What action are you taking to prepare for GDPR?
We have had a GDPR compliance project running since the start of this academic year which, with the benefit of external specialist consultants, aims to ensure that Doublestruck is fully compliant with the GDPR by 25th May 2018.
Are you registered with the Information Commissioner’s Office?
Yes, Doublestruck is ICO registered, registration number: Z8113100
Do you have any information management accreditation?
Not at present. However we expect to have Cyber Essentials accreditation within the next couple of months.
How do you ensure secure storage, erasure and destruction of personal data?
All customer data is stored either in the data centres of industry leading service providers (e.g. Mailchimp) or in our own systems in UK hosted data centres. These third party providers offer secure erasure/destruction services as part of their SLAs.
What technical and organisational security measures do you have in place to protect personal data?
Our systems are hosted by industry leading, fully accredited hosting providers in data centres in the UK. Our systems are built using industry standard approaches and tested for vulnerabilities rigorously by our own team on an ongoing basis as well as on an annual basis by 3rd party security experts.
How secure are your systems?
Based on our most recent penetration and vulnerability tests there are no significant vulnerabilities associated with our systems.
What policies and procedures do you have in place to protect personal data?
Our data protection and acceptable use policies and associated staff training ensure that all staff are aware of their and the company’s obligations to protect any personal data that we hold.
Do we need a new contract that reflects GDPR requirements?
As part of our move to GDPR compliance we will be introducing new terms and conditions that all users of Doublestruck systems will be obliged to agree to. These, along with an updated privacy notice, will address the requirements for GDPR compliance.
Do you have data protection policies and procedures for dealing with any data breaches?
Yes, we have both.
Are data management procedures reviewed regularly?
What data does your organisation hold in relation to our school?
We will hold different data depending on the services that you subscribe to and the choices that you have made about how you use them.
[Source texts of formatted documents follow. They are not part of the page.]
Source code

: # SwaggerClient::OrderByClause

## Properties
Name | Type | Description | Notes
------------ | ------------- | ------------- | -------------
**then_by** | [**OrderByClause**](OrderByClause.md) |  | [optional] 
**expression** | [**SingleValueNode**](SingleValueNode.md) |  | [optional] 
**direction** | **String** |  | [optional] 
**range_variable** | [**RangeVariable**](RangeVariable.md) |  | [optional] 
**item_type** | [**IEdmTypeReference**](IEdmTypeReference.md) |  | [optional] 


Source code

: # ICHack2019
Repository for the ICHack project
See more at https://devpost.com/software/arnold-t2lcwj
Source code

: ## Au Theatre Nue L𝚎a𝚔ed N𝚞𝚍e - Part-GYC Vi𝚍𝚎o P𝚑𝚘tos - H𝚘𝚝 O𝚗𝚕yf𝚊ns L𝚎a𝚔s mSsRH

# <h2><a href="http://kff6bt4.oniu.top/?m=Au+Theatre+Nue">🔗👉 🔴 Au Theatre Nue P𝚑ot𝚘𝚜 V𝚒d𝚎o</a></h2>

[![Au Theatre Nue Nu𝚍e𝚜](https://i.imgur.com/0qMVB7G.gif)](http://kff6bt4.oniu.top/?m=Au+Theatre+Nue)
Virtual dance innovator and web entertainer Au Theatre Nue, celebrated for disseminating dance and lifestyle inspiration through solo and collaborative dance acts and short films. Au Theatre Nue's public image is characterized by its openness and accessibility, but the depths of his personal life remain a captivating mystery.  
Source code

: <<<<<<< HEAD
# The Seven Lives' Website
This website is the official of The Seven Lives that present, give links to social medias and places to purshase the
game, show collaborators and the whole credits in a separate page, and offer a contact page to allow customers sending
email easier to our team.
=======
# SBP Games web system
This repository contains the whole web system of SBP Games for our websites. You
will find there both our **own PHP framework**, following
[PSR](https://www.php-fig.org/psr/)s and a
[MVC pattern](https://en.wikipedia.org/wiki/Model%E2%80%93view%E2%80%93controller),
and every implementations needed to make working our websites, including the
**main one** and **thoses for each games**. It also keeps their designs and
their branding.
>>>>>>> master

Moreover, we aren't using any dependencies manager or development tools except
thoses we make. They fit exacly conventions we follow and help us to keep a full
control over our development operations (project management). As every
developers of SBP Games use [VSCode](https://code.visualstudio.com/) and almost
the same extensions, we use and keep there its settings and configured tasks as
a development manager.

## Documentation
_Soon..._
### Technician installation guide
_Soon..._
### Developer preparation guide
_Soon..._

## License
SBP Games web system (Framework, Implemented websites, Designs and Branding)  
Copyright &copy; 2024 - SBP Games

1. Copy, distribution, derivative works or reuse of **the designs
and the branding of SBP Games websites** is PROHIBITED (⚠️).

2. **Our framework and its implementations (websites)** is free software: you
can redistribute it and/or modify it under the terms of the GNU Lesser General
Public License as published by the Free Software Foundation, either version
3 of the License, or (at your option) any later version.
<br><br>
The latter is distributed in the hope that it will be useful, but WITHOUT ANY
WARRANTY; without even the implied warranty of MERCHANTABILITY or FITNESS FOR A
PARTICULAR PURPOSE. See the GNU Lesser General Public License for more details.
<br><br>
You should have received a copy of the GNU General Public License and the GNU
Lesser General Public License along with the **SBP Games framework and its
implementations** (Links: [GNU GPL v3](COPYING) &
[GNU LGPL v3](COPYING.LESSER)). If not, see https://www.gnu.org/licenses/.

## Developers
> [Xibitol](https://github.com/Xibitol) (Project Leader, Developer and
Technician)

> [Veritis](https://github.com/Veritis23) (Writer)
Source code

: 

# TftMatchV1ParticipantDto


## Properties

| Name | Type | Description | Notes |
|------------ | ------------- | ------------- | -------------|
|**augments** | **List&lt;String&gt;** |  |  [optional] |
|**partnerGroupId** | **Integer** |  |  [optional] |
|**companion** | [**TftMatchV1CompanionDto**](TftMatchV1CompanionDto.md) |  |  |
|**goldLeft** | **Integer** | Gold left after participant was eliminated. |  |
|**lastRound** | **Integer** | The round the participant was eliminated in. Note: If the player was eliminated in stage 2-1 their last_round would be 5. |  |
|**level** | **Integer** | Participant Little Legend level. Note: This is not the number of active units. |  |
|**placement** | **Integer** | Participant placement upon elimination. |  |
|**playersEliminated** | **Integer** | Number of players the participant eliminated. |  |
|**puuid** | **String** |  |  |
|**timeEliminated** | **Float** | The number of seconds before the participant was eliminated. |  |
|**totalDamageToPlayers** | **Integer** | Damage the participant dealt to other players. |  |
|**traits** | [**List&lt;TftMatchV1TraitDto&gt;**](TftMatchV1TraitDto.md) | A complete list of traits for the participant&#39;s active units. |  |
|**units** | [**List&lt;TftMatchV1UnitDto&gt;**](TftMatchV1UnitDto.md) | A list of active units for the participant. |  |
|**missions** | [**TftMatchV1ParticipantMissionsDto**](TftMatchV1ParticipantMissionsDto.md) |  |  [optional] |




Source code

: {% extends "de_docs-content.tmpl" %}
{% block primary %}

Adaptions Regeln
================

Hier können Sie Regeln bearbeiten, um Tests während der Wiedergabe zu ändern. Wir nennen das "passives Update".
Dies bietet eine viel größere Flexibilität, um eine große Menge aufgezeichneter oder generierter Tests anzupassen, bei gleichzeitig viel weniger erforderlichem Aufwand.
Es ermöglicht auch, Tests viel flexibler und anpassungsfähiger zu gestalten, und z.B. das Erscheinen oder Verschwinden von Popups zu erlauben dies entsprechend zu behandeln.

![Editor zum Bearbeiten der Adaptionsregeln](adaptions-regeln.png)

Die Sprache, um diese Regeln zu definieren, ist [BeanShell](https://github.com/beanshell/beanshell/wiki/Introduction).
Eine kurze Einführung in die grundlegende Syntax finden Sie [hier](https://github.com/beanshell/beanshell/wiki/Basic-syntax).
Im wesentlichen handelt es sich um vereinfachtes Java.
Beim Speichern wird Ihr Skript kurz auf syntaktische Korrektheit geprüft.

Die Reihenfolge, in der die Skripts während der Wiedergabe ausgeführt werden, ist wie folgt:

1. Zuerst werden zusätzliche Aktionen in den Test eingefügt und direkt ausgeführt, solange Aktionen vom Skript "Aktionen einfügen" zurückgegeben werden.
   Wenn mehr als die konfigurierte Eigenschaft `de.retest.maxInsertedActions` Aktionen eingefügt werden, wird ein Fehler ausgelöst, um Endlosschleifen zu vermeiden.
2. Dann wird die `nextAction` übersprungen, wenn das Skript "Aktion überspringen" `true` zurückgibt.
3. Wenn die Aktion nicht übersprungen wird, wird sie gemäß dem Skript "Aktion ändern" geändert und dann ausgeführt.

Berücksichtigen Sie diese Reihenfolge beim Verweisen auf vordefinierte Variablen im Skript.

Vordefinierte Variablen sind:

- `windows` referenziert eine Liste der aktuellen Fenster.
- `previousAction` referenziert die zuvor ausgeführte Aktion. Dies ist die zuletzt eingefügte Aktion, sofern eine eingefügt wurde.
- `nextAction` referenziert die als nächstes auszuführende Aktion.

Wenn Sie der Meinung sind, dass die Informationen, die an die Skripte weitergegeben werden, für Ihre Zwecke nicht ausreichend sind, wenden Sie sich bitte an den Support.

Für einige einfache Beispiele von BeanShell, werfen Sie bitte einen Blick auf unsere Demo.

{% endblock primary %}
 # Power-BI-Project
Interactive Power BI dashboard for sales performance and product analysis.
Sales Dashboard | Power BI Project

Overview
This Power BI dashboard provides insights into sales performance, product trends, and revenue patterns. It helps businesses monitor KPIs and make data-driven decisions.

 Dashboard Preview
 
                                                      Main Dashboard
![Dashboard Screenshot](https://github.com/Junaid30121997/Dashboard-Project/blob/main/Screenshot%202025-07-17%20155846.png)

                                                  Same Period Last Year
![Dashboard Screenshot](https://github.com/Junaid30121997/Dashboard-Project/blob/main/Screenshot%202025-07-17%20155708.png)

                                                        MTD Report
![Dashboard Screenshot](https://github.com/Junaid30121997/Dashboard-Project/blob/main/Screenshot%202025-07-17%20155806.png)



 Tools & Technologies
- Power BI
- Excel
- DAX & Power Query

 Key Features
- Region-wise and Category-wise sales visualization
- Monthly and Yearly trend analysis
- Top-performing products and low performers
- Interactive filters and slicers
Typically we hold the following personal data:
We may hold contact details (name, job title, email, telephone) for school staff based on publicly available information, previous orders or as part of signing up to a demo or competition. We may also hold details of marketing preferences.
We may hold contact details (name, job title, email, telephone) for school staff as well as marketing preferences.
MERiT/Optional Tests subscribers
In addition to school staff contact details we may hold data regarding pupils. The following is mandatory for pupils whose data is uploaded to MERiT:
First name, Surname, UPN, Admission number, gender, date of birth, year group, registration group, teacher name, class name/code, supervisor name
However the following data is optional and if uploaded is used to provide enhanced reports:
Middle name, Ethnicity, Eligibility for free school meals, FSM6, Pupil Premium Indicator, SEN status, in LEA care.
How long will Doublestruck retain data?
Our data retention policy is currently being updated and will shortly be available for you to read as part of our terms and conditions. Essentially this will say that unless requested otherwise we will retain teacher/pupil personal data in a readable format for the remainder of the academic year in which the subscription lapses and for one year afterwards to facilitate re-subscription. Thereafter personal data would be anonymised. However, on request data could be anonymised immediately upon termination of the subscription or any time thereafter.